The Noosa Biosphere Reserve Foundation (NBRF) held its Annual General Meeting at Doonella House on Friday 8 November, appointing Rex Halverson as Chair of the Board.
A Noosa local and active environmental campaigner for reforestation and koala populations, Mr Halverson will lead the Board of Directors towards a renewed vision for the NBRF, working with partners to develop big ideas.
After three years of service with the NBRF, and prior years with the Noosa Community Biosphere Association, outgoing Chair Dick Barnes moves on to pursue agricultural interests in the Noosa Hinterland and will remain an Advisor to the Board.
“I would like to thank Dick for his contribution to the Noosa Biosphere Reserve Foundation and his leadership of the Board during his term as Chair,” said Mr Halverson.
“During this time, he and the Directors have led a number of successful projects with a great return on investment. Their work has put us in a good position to continue progressing our mission to enable science-based projects for the sustainability of the Noosa Biosphere Reserve’s future.”
Outgoing Directors include Deputy Chair Clare Cartwright and Professor Karen Hussey from University of Queensland.
Several new Directors were officially appointed to the Board following a public recruitment campaign. Those appointed include Prof. Rod Smith a professor of natural resource engineering with an interest in climate change, Jady Smith who brings extensive experience in environmental management including international programs in other biosphere reserves, and Duncan Thompson a manager within the University of the Sunshine Coast Office of the Vice-Chancellor and President.

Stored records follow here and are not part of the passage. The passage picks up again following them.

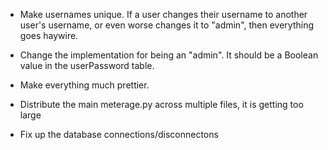* Make usernames unique.  If a user changes their username to another
  user's username, or even worse changes it to "admin", then
  everything goes haywire.

* Change the implementation for being an "admin".  It should be a
  Boolean value in the userPassword table.

* Make everything much prettier.

* Distribute the main meterage.py across multiple files, it is getting
  too large

* Fix up the database connections/disconnectons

Continuing Board members include Deanna Lane, Dr David Dique, Greg Schumann as Deputy Chair and Cr Frank Wilkie as Noosa Council’s representative.
All volunteers, the Directors work with project partners and stakeholders and help facilitate programs aligned with the aims of the UNESCO Man and the Biosphere Program.
Mr Halverson says the new Board is excited to continue identifying and supporting big ideas.
“With our renewed 10-year Biosphere Reserve status approved and a new strategic focus well in play, we’re already working on some exciting initiatives that will see long-term benefits for our environment, iconic species and community,” he said.
“We’re all extremely focused and energised for the next term ahead.”